Cities with established high-tech footholds, such as San Jose, Calif.; Boston; and Austin, Texas, also have something Las Vegas doesn't -- a deep pool of well-trained technology workers.
"It is very, very difficult to find people here in Las Vegas that are quality employees," said David Johnson, chief operating officer and co-founder of Everycontractor.com. "We've had to recruit in Washington."
Johnson's start-up in Las Vegas provides a one-stop database for the building and construction industry by providing auctions, e-commerce and business-to-business links.

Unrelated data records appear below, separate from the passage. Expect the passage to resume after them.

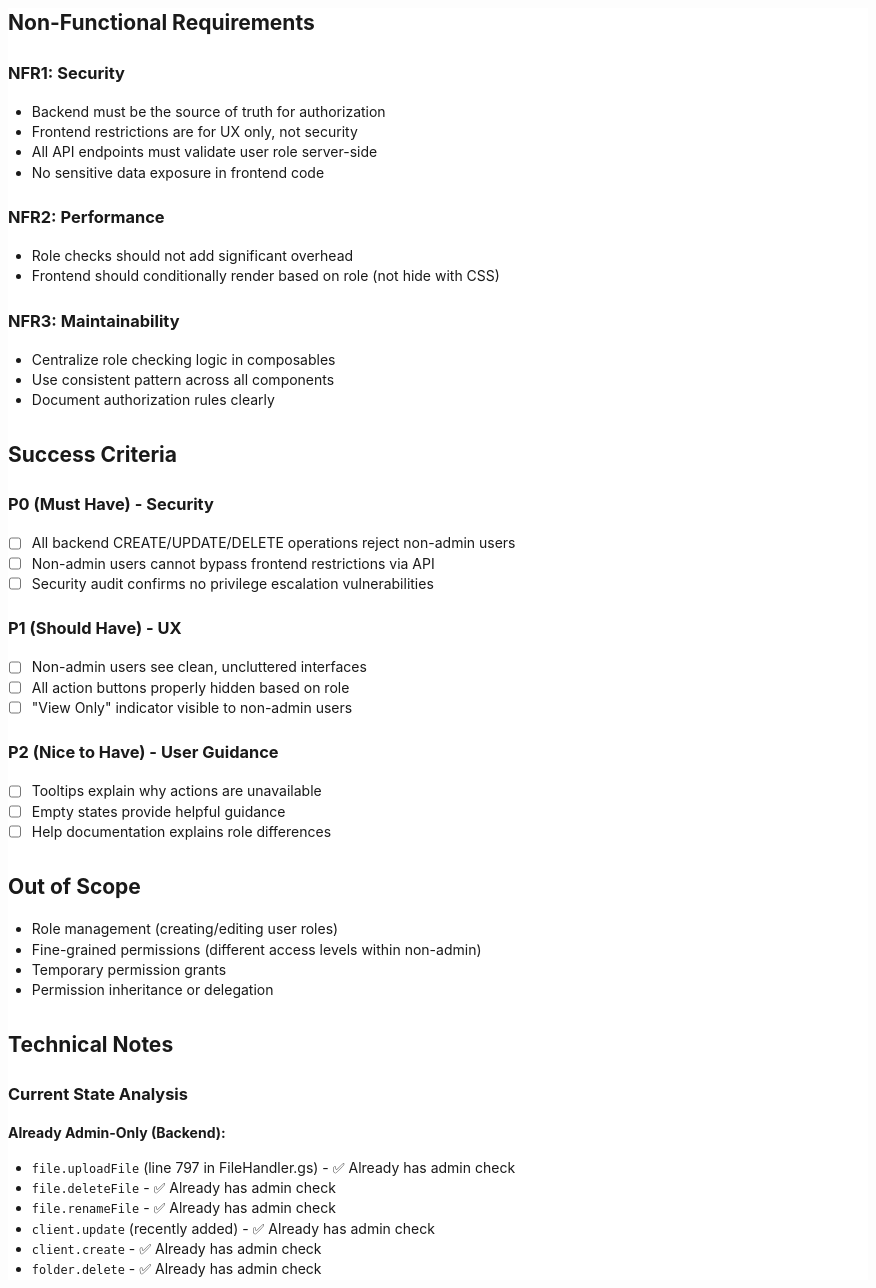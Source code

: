 ## Non-Functional Requirements

### NFR1: Security
- Backend must be the source of truth for authorization
- Frontend restrictions are for UX only, not security
- All API endpoints must validate user role server-side
- No sensitive data exposure in frontend code

### NFR2: Performance
- Role checks should not add significant overhead
- Frontend should conditionally render based on role (not hide with CSS)

### NFR3: Maintainability
- Centralize role checking logic in composables
- Use consistent pattern across all components
- Document authorization rules clearly

## Success Criteria

### P0 (Must Have) - Security
- [ ] All backend CREATE/UPDATE/DELETE operations reject non-admin users
- [ ] Non-admin users cannot bypass frontend restrictions via API
- [ ] Security audit confirms no privilege escalation vulnerabilities

### P1 (Should Have) - UX
- [ ] Non-admin users see clean, uncluttered interfaces
- [ ] All action buttons properly hidden based on role
- [ ] "View Only" indicator visible to non-admin users

### P2 (Nice to Have) - User Guidance
- [ ] Tooltips explain why actions are unavailable
- [ ] Empty states provide helpful guidance
- [ ] Help documentation explains role differences

## Out of Scope

- Role management (creating/editing user roles)
- Fine-grained permissions (different access levels within non-admin)
- Temporary permission grants
- Permission inheritance or delegation

## Technical Notes

### Current State Analysis

**Already Admin-Only (Backend):**
- `file.uploadFile` (line 797 in FileHandler.gs) - ✅ Already has admin check
- `file.deleteFile` - ✅ Already has admin check
- `file.renameFile` - ✅ Already has admin check
- `client.update` (recently added) - ✅ Already has admin check
- `client.create` - ✅ Already has admin check
- `folder.delete` - ✅ Already has admin check
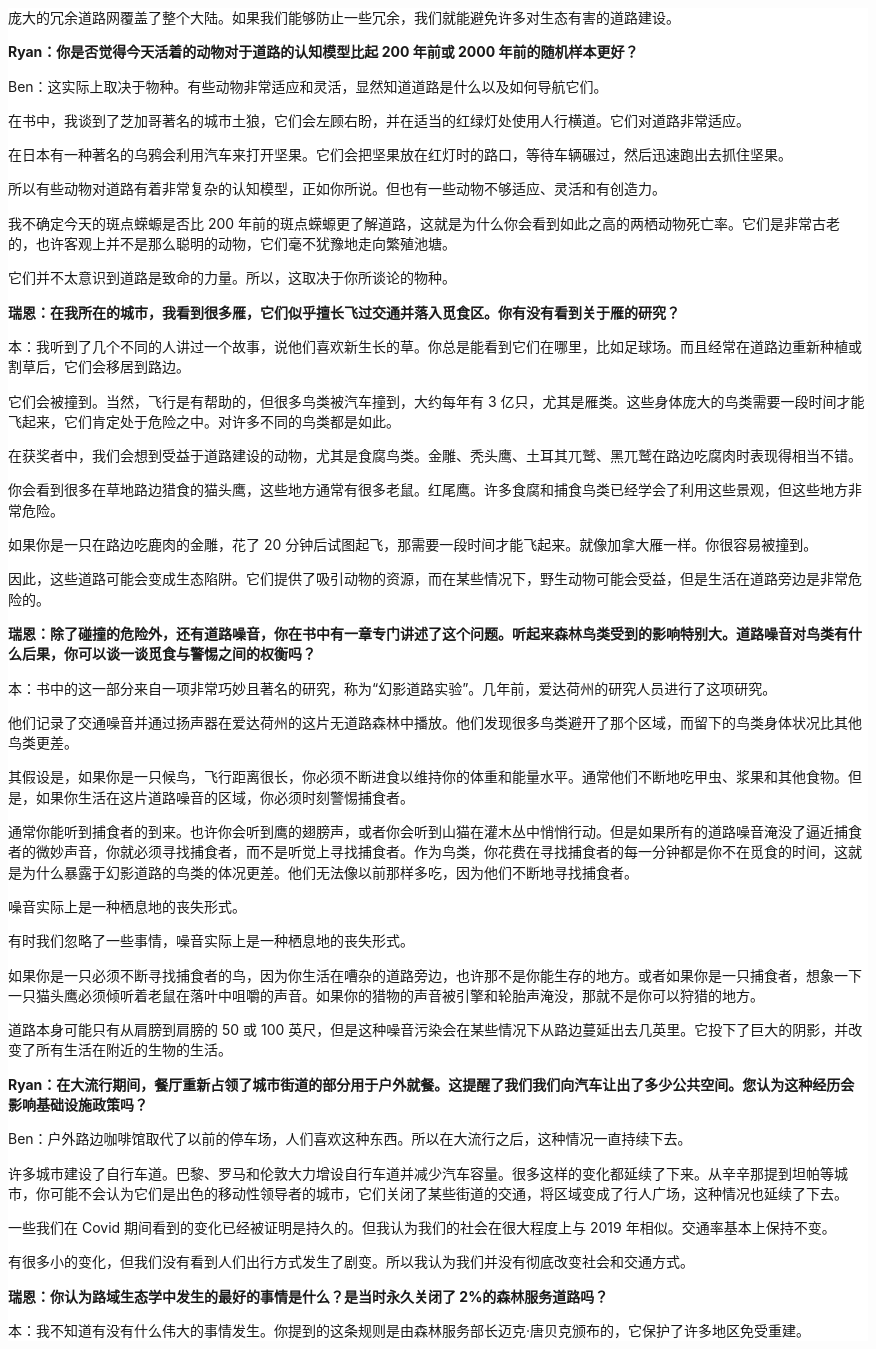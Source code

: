 庞大的冗余道路网覆盖了整个大陆。如果我们能够防止一些冗余，我们就能避免许多对生态有害的道路建设。

**Ryan：你是否觉得今天活着的动物对于道路的认知模型比起 200 年前或 2000 年前的随机样本更好？**

Ben：这实际上取决于物种。有些动物非常适应和灵活，显然知道道路是什么以及如何导航它们。

在书中，我谈到了芝加哥著名的城市土狼，它们会左顾右盼，并在适当的红绿灯处使用人行横道。它们对道路非常适应。

在日本有一种著名的乌鸦会利用汽车来打开坚果。它们会把坚果放在红灯时的路口，等待车辆碾过，然后迅速跑出去抓住坚果。

所以有些动物对道路有着非常复杂的认知模型，正如你所说。但也有一些动物不够适应、灵活和有创造力。

我不确定今天的斑点蝾螈是否比 200 年前的斑点蝾螈更了解道路，这就是为什么你会看到如此之高的两栖动物死亡率。它们是非常古老的，也许客观上并不是那么聪明的动物，它们毫不犹豫地走向繁殖池塘。

它们并不太意识到道路是致命的力量。所以，这取决于你所谈论的物种。

**瑞恩：在我所在的城市，我看到很多雁，它们似乎擅长飞过交通并落入觅食区。你有没有看到关于雁的研究？**

本：我听到了几个不同的人讲过一个故事，说他们喜欢新生长的草。你总是能看到它们在哪里，比如足球场。而且经常在道路边重新种植或割草后，它们会移居到路边。

它们会被撞到。当然，飞行是有帮助的，但很多鸟类被汽车撞到，大约每年有 3 亿只，尤其是雁类。这些身体庞大的鸟类需要一段时间才能飞起来，它们肯定处于危险之中。对许多不同的鸟类都是如此。

在获奖者中，我们会想到受益于道路建设的动物，尤其是食腐鸟类。金雕、秃头鹰、土耳其兀鹫、黑兀鹫在路边吃腐肉时表现得相当不错。

你会看到很多在草地路边猎食的猫头鹰，这些地方通常有很多老鼠。红尾鹰。许多食腐和捕食鸟类已经学会了利用这些景观，但这些地方非常危险。

如果你是一只在路边吃鹿肉的金雕，花了 20 分钟后试图起飞，那需要一段时间才能飞起来。就像加拿大雁一样。你很容易被撞到。

因此，这些道路可能会变成生态陷阱。它们提供了吸引动物的资源，而在某些情况下，野生动物可能会受益，但是生活在道路旁边是非常危险的。

**瑞恩：除了碰撞的危险外，还有道路噪音，你在书中有一章专门讲述了这个问题。听起来森林鸟类受到的影响特别大。道路噪音对鸟类有什么后果，你可以谈一谈觅食与警惕之间的权衡吗？**

本：书中的这一部分来自一项非常巧妙且著名的研究，称为“幻影道路实验”。几年前，爱达荷州的研究人员进行了这项研究。

他们记录了交通噪音并通过扬声器在爱达荷州的这片无道路森林中播放。他们发现很多鸟类避开了那个区域，而留下的鸟类身体状况比其他鸟类更差。

其假设是，如果你是一只候鸟，飞行距离很长，你必须不断进食以维持你的体重和能量水平。通常他们不断地吃甲虫、浆果和其他食物。但是，如果你生活在这片道路噪音的区域，你必须时刻警惕捕食者。

通常你能听到捕食者的到来。也许你会听到鹰的翅膀声，或者你会听到山猫在灌木丛中悄悄行动。但是如果所有的道路噪音淹没了逼近捕食者的微妙声音，你就必须寻找捕食者，而不是听觉上寻找捕食者。作为鸟类，你花费在寻找捕食者的每一分钟都是你不在觅食的时间，这就是为什么暴露于幻影道路的鸟类的体况更差。他们无法像以前那样多吃，因为他们不断地寻找捕食者。

噪音实际上是一种栖息地的丧失形式。

有时我们忽略了一些事情，噪音实际上是一种栖息地的丧失形式。

如果你是一只必须不断寻找捕食者的鸟，因为你生活在嘈杂的道路旁边，也许那不是你能生存的地方。或者如果你是一只捕食者，想象一下一只猫头鹰必须倾听着老鼠在落叶中咀嚼的声音。如果你的猎物的声音被引擎和轮胎声淹没，那就不是你可以狩猎的地方。

道路本身可能只有从肩膀到肩膀的 50 或 100 英尺，但是这种噪音污染会在某些情况下从路边蔓延出去几英里。它投下了巨大的阴影，并改变了所有生活在附近的生物的生活。

**Ryan：在大流行期间，餐厅重新占领了城市街道的部分用于户外就餐。这提醒了我们我们向汽车让出了多少公共空间。您认为这种经历会影响基础设施政策吗？**

Ben：户外路边咖啡馆取代了以前的停车场，人们喜欢这种东西。所以在大流行之后，这种情况一直持续下去。

许多城市建设了自行车道。巴黎、罗马和伦敦大力增设自行车道并减少汽车容量。很多这样的变化都延续了下来。从辛辛那提到坦帕等城市，你可能不会认为它们是出色的移动性领导者的城市，它们关闭了某些街道的交通，将区域变成了行人广场，这种情况也延续了下去。

一些我们在 Covid 期间看到的变化已经被证明是持久的。但我认为我们的社会在很大程度上与 2019 年相似。交通率基本上保持不变。

有很多小的变化，但我们没有看到人们出行方式发生了剧变。所以我认为我们并没有彻底改变社会和交通方式。

**瑞恩：你认为路域生态学中发生的最好的事情是什么？是当时永久关闭了 2%的森林服务道路吗？**

本：我不知道有没有什么伟大的事情发生。你提到的这条规则是由森林服务部长迈克·唐贝克颁布的，它保护了许多地区免受重建。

And while he acknowledges Las Vegas has a lot of work to do to become the next Silicon Valley, Johnson wouldn't be here if he didn't think it was going to happen.
"A lot of people don't realize what Vegas has," Johnson said. "The town, the state and the economy support the Internet type of lifestyle."
Las Vegas Mayor Oscar Goodman is trying to entice high-tech companies to move into existing office space downtown and is looking for a big-name business to open some sort of corporate campus on undeveloped land.
"I've had guys in my office you wouldn't think to take seriously at first," Goodman said in a recent interview. "I only mean that because they're so young.
"This is the wave of the future," he added. "They're richer than I am and they could do wonders for downtown redevelopment."
Goodman is attempting to raise $5 million from local bankers to entice private capitalists to raise another $25 million for a venture fund to pay for a high-tech incubator downtown.
The incubator will nurture baby companies and package them for venture capitalists and Wall Street. Once turned out, Goodman said he hopes their successful ventures spawn a "high-tech ambience" downtown with cafes, coffeehouses and nightclubs similar to San Francisco's SOMA district.
San Francisco and Los Angeles are saturated with such incubators, leading new businesses to look elsewhere.
"What we're drawing is those start-ups that can't afford to be in the (Silicon) Valley," Hollingsworth said. "And God there's a lot of them."
Willman of Integrated Information Systems said his company looked at Los Angeles, Boston and Atlanta before picking Las Vegas.
Perfect market
"We thought that Las Vegas was just the perfect market for the business we conducted," Willman said. "Before if a company wanted to do something serious on a custom software development scale they had to go to L.A. or Phoenix. But we're finding that people prefer dealing with a local provider of that service."
The communication between local tech companies doesn't just give them added business, it helps lure others to the area, Hollingsworth said.
But most local tech companies are already struggling with the same problem that keeps the big-name businesses away -- what critics call a second-rate university.
"The best thing the state can do to bring other dot-coms to Nevada is to encourage educational facilities stressing technology," said Tony Timmons, a spokesman for Purchase-Pro.com, an online procurement company founded in Las Vegas.
UNLV President Carol Harter has met with the two firms committed to the incubator project and has floated the possibility of UNLV Foundation funding for the project.
University spokesman Tom Flagg said Harter is committed to establishing specific training for the high-tech workers coming to Southern Nevada.
"It is one of her top priorities," Flagg said.
McKiernan said the changing nature of technology might make it easier to train workers at the two-year community college level. The development authority plans meetings with both UNLV and the Community College of Southern Nevada to discuss training programs.
"The university knows that they need to make changes to accommodate high-tech," McKiernan said.